Gesù era in piedi col suo stendardo regale in mano come nella visione che ebbi in gennaio, credo.
Un poco più in basso di Lui, ma di ben poco, quanto può esserlo un comune gradino di scala, era la Ss. Vergine. Bella come lo è in Cielo, ossia con la sua perfetta bellezza umana glorificata a bellezza celeste.
Stava fra il Padre e il Figlio che erano lontani tra loro qualche metro. (Tanto per applicare paragoni sensibili). Ella era nel mezzo e, con le mani incrociate sul petto ‑ le sue dolci, candidissime, piccole, bellissime mani ‑ e col volto lievemente alzato – il suo soave, perfetto, amoroso, soavissimo volto ‑ guardava, adorando, il Padre a il Figlio.
Piena di venerazione guardava il Padre. Non diceva parola. Ma tutto il suo sguardo era voce di adorazione e preghiera e canto. Non era in ginocchio.
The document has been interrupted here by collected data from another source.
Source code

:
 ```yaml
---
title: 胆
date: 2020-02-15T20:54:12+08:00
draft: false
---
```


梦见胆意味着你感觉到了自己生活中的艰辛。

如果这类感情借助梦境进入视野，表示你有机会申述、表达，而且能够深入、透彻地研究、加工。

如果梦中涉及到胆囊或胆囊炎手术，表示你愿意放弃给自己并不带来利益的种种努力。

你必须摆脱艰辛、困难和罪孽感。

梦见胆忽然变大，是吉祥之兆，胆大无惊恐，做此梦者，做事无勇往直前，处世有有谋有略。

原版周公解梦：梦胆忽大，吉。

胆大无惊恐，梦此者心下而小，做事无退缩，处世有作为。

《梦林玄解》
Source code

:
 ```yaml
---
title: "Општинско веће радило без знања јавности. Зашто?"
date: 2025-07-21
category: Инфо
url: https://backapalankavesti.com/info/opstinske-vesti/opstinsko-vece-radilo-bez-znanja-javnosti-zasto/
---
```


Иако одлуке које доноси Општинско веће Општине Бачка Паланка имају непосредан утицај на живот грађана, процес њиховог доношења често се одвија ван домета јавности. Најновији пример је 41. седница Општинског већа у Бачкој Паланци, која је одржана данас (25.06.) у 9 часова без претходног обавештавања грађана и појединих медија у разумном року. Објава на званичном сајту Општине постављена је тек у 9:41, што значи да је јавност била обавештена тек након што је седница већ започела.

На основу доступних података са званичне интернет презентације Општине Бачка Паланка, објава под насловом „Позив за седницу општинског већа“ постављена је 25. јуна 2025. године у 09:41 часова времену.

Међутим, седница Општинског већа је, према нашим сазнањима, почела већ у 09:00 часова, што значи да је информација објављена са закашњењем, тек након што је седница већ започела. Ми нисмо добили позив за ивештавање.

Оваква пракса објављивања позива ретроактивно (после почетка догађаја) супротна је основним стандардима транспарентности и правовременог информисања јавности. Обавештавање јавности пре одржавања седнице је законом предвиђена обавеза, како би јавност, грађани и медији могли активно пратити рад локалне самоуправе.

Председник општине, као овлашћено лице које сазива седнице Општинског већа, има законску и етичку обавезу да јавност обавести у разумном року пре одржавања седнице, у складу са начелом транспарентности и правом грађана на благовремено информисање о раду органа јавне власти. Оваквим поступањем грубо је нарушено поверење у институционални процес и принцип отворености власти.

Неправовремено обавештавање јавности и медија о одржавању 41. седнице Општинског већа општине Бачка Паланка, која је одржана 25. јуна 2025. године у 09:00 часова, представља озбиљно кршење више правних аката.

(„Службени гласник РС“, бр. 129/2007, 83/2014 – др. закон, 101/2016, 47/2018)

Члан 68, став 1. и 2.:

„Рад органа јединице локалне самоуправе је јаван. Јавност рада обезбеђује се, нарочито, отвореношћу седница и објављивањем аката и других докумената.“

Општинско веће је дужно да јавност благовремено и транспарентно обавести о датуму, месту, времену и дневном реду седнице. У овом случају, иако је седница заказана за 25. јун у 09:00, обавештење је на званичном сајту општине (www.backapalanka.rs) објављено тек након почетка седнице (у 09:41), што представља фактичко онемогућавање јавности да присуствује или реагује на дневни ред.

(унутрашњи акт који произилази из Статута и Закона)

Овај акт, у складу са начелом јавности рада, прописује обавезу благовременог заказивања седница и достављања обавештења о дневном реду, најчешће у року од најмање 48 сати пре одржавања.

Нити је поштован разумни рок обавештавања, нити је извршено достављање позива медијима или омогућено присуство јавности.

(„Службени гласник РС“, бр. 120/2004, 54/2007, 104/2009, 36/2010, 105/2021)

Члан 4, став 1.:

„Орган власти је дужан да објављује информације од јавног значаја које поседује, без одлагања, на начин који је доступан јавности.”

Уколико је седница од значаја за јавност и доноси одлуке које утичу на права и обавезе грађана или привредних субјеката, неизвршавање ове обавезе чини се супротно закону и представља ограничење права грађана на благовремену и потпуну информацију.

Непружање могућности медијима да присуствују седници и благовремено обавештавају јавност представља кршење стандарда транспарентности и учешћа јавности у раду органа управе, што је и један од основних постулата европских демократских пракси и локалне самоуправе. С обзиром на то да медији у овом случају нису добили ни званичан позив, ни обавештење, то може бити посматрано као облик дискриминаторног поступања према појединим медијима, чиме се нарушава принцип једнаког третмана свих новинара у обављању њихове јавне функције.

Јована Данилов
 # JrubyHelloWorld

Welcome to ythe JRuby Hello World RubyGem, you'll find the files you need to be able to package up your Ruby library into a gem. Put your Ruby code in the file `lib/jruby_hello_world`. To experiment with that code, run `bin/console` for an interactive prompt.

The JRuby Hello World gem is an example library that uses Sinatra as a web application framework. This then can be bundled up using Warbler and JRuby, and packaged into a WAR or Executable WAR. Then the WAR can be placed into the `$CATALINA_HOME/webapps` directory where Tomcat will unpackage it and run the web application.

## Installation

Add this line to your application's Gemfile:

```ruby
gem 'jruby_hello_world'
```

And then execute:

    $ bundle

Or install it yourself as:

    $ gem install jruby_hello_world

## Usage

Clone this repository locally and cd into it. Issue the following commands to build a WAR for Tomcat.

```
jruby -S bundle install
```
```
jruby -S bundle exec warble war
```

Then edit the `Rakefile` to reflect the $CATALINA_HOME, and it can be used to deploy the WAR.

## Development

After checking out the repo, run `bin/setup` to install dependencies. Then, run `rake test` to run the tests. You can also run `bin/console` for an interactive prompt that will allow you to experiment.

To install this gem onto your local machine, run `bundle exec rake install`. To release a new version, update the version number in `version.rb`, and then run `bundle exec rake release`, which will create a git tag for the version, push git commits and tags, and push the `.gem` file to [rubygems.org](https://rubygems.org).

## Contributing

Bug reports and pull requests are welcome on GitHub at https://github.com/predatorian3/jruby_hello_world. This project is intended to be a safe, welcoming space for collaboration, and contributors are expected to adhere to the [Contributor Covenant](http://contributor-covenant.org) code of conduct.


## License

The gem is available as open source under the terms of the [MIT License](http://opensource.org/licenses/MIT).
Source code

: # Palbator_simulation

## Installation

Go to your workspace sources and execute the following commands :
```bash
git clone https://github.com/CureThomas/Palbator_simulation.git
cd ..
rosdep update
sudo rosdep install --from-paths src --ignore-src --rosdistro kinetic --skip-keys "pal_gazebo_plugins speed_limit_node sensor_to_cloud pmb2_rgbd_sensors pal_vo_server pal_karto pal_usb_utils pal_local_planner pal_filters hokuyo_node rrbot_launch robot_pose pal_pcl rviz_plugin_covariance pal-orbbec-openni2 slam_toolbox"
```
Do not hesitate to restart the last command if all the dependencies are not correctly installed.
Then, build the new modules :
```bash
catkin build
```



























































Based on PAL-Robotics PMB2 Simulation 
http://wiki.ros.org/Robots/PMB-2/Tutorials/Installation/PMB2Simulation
Ma il suo sguardo la faceva più prostrata che nella più profonda genuflessione, tanto era adorante. Ella diceva: “Sanctus!”, diceva: “Adoro Te!” unicamente col suo sguardo.
Guardava il suo Gesù piena di amore. Non diceva parola. Ma tutto il suo sguardo era carezza. Ma ogni carezza di quel suo occhio soave diceva: “Ti amo!”. Non era seduta. Non toccava il Figlio. Ma il suo sguardo lo riceveva come se Egli le fosse in grembo circondato da quelle sue materne braccia come e più che nell’Infanzia e nella Morte. Ella diceva: “Figlio mio!”, “Gioia mia!”, “Mio amore!” unicamente col suo sguardo.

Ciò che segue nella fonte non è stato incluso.